◆ TASK OBJECTIVE: Once the line containing "Most of the" is found in the entries below, restate it and each following line word for word, stopping after the line containing "on the sum of".
*** Opening SOURCE INFORMATION ***
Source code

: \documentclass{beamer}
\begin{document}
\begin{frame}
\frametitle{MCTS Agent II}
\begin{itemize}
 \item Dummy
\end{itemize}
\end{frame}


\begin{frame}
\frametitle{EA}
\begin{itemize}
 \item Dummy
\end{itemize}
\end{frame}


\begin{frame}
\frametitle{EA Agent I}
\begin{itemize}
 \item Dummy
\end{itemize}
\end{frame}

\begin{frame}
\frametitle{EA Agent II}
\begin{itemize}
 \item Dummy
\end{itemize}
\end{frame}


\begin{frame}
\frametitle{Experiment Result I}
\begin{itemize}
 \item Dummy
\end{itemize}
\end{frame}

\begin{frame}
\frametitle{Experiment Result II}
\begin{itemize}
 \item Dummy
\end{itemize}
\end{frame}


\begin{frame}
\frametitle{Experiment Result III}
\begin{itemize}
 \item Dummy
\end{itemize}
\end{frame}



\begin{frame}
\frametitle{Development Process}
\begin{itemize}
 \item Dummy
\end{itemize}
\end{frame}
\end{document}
*** Closing SOURCE INFORMATION ***
*** Opening SOURCE INFORMATION ***
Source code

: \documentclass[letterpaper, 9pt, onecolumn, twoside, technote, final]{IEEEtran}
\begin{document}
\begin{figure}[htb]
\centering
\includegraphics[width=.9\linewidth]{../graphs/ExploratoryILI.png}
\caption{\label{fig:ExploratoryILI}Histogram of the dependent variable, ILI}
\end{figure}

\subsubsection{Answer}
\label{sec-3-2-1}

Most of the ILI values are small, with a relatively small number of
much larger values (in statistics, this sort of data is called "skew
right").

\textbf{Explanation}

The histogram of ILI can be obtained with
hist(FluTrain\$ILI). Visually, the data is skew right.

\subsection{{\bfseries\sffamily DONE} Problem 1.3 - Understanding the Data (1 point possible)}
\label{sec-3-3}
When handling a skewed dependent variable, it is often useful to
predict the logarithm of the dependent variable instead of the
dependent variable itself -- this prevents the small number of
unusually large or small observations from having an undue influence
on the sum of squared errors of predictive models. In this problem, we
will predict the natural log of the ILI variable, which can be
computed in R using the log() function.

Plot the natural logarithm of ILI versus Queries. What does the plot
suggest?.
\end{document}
*** Closing SOURCE INFORMATION ***
◆ EXERCISE RESPONSE:
Most of the ILI values are small, with a relatively small number of
much larger values (in statistics, this sort of data is called "skew
right").

\textbf{Explanation}

The histogram of ILI can be obtained with
hist(FluTrain\$ILI). Visually, the data is skew right.

\subsection{{\bfseries\sffamily DONE} Problem 1.3 - Understanding the Data (1 point possible)}
\label{sec-3-3}
When handling a skewed dependent variable, it is often useful to
predict the logarithm of the dependent variable instead of the
dependent variable itself -- this prevents the small number of
unusually large or small observations from having an undue influence
on the sum of squared errors of predictive models. In this problem, we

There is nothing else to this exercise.